- EXCERPTED RECORDS

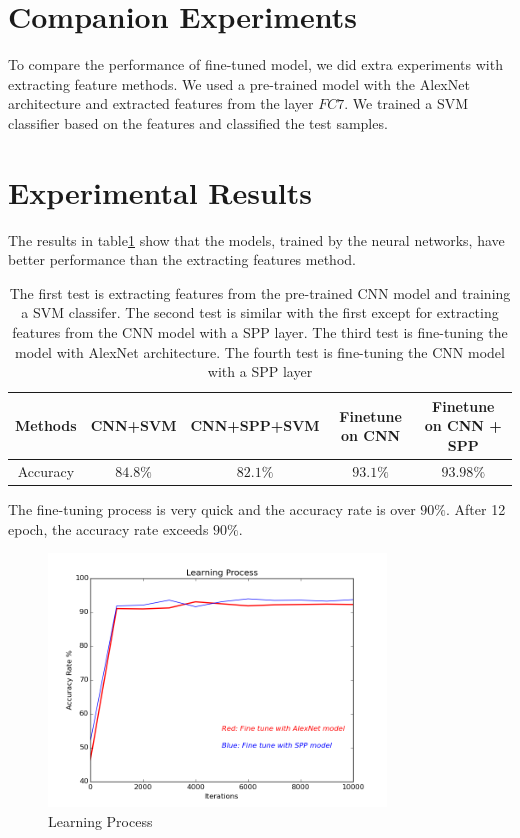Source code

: \section{Companion Experiments}

To compare the performance of fine-tuned model, we did extra experiments with extracting feature methods. We used a pre-trained model with the AlexNet architecture and extracted features from the layer $FC7$. We trained a SVM classifier based on the features and classified the test samples.

\section{Experimental Results}

The results in table\ref{ExpRes} show that the models, trained by the neural networks, have better performance than the extracting features method. 

\begin{table}[h]
\begin{center}
    \begin{tabular}{| c | c | c | c | c |}
    \hline
    Methods & CNN+SVM & CNN+SPP+SVM & Finetune on CNN & Finetune on CNN + SPP  \\ \hline
    Accuracy & $84.8\%$ & $82.1\%$ & $93.1\%$ & $93.98\%$ \\ \hline
    \end{tabular}
    \caption{The first test is extracting features from the pre-trained CNN model and training a SVM classifer. The second test is similar with the first except for extracting features from the CNN model with a SPP layer. The third test is fine-tuning the model with AlexNet architecture. The fourth test is fine-tuning the CNN model with a SPP layer}
    \label{ExpRes}
\end{center}
\end{table}

The fine-tuning process is very quick and the accuracy rate is over $90\%$. After 12 epoch, the accuracy rate exceeds $90\%$. 
\graphicspath{ {./Figures/} }
\begin{figure}[!htb]
    \centering
	\includegraphics[width=0.8\textwidth]{FinetuneAccuracy.png}
    \caption{Learning Process}%
    \label{fig:finetuneprocess}%
\end{figure}

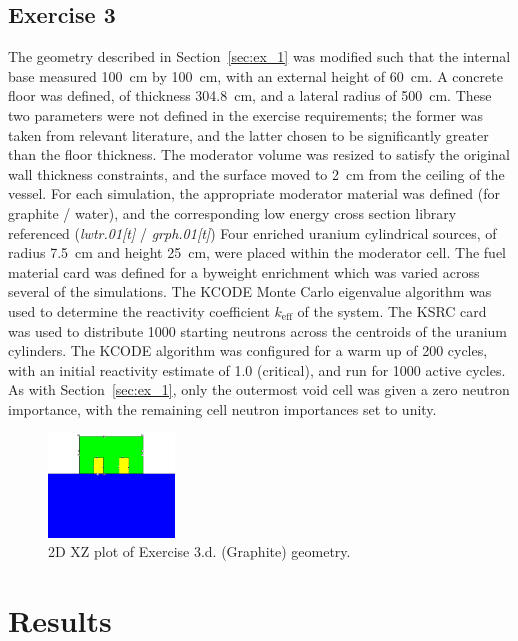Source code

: \documentclass{article}
\begin{document}
  \subsection{Exercise 3}
    The geometry described in Section~\ref{sec:ex_1} was modified such that the internal base measured \SI{100}{\cm} by \SI{100}{\cm}, with an external height of \SI{60}{\cm}.
    A concrete floor was defined, of thickness \SI{304.8}{\cm}, and a lateral radius of \SI{500}{\cm}. These two parameters were not defined in the exercise requirements; the former was taken from relevant literature, and the latter chosen to be significantly greater than the floor thickness. %
    The moderator volume was resized to satisfy the original wall thickness constraints, and the surface moved to \SI{2}{\cm} from the ceiling of the vessel. For each simulation, the appropriate moderator material was defined (for graphite / water), and the corresponding low energy cross section library referenced (\textit{lwtr.01[t]} / \textit{grph.01[t]})
    Four enriched uranium cylindrical sources, of radius \SI{7.5}{\cm} and height \SI{25}{\cm}, were placed within the moderator cell. The fuel material card was defined for a by\textendash weight enrichment which was varied across several of the simulations.
    The KCODE Monte Carlo eigenvalue algorithm was used to determine the reactivity coefficient $k_{\text{eff}}$ of the system. The KSRC card was used to distribute 1000 starting neutrons across the centroids of the uranium cylinders. The KCODE algorithm was configured for a warm up of 200 cycles, with an initial reactivity estimate of 1.0 (critical), and run for 1000 active cycles. As with Section~\ref{sec:ex_1}, only the outermost void cell was given a zero neutron importance, with the remaining cell neutron importances set to unity.
    \begin{figure}[htb]
      \centering
      \includegraphics[width=0.3\textwidth]{criticality.png}
      \caption{2D XZ plot of Exercise 3.d. (Graphite) geometry.}
      \label{fig:ex_3_d_2_geometry}
    \end{figure}

\section{Results}
\end{document}
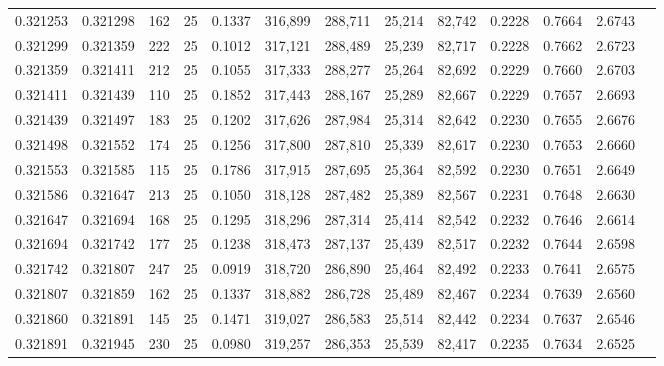 \begin{tabular}{rrrrrrrrrrrrr}
0.321253 & 0.321298 &   162 &  25 &                                     0.1337 & 316,899 & 288,711 &  25,214 &  82,742 & 0.2228 & 0.7664 & 2.6743 \\
0.321299 & 0.321359 &   222 &  25 &                                     0.1012 & 317,121 & 288,489 &  25,239 &  82,717 & 0.2228 & 0.7662 & 2.6723 \\
0.321359 & 0.321411 &   212 &  25 &                                     0.1055 & 317,333 & 288,277 &  25,264 &  82,692 & 0.2229 & 0.7660 & 2.6703 \\
0.321411 & 0.321439 &   110 &  25 &                                     0.1852 & 317,443 & 288,167 &  25,289 &  82,667 & 0.2229 & 0.7657 & 2.6693 \\
0.321439 & 0.321497 &   183 &  25 &                                     0.1202 & 317,626 & 287,984 &  25,314 &  82,642 & 0.2230 & 0.7655 & 2.6676 \\
0.321498 & 0.321552 &   174 &  25 &                                     0.1256 & 317,800 & 287,810 &  25,339 &  82,617 & 0.2230 & 0.7653 & 2.6660 \\
0.321553 & 0.321585 &   115 &  25 &                                     0.1786 & 317,915 & 287,695 &  25,364 &  82,592 & 0.2230 & 0.7651 & 2.6649 \\
0.321586 & 0.321647 &   213 &  25 &                                     0.1050 & 318,128 & 287,482 &  25,389 &  82,567 & 0.2231 & 0.7648 & 2.6630 \\
0.321647 & 0.321694 &   168 &  25 &                                     0.1295 & 318,296 & 287,314 &  25,414 &  82,542 & 0.2232 & 0.7646 & 2.6614 \\
0.321694 & 0.321742 &   177 &  25 &                                     0.1238 & 318,473 & 287,137 &  25,439 &  82,517 & 0.2232 & 0.7644 & 2.6598 \\
0.321742 & 0.321807 &   247 &  25 &                                     0.0919 & 318,720 & 286,890 &  25,464 &  82,492 & 0.2233 & 0.7641 & 2.6575 \\
0.321807 & 0.321859 &   162 &  25 &                                     0.1337 & 318,882 & 286,728 &  25,489 &  82,467 & 0.2234 & 0.7639 & 2.6560 \\
0.321860 & 0.321891 &   145 &  25 &                                     0.1471 & 319,027 & 286,583 &  25,514 &  82,442 & 0.2234 & 0.7637 & 2.6546 \\
0.321891 & 0.321945 &   230 &  25 &                                     0.0980 & 319,257 & 286,353 &  25,539 &  82,417 & 0.2235 & 0.7634 & 2.6525 \\

\end{tabular}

- ASSIGNMENT
Go through the entries above and copy each line holding the string "table".

- EXPECTED OUTPUT
The results in table\ref{ExpRes} show that the models, trained by the neural networks, have better performance than the extracting features method. 
\begin{table}[h]
\end{table}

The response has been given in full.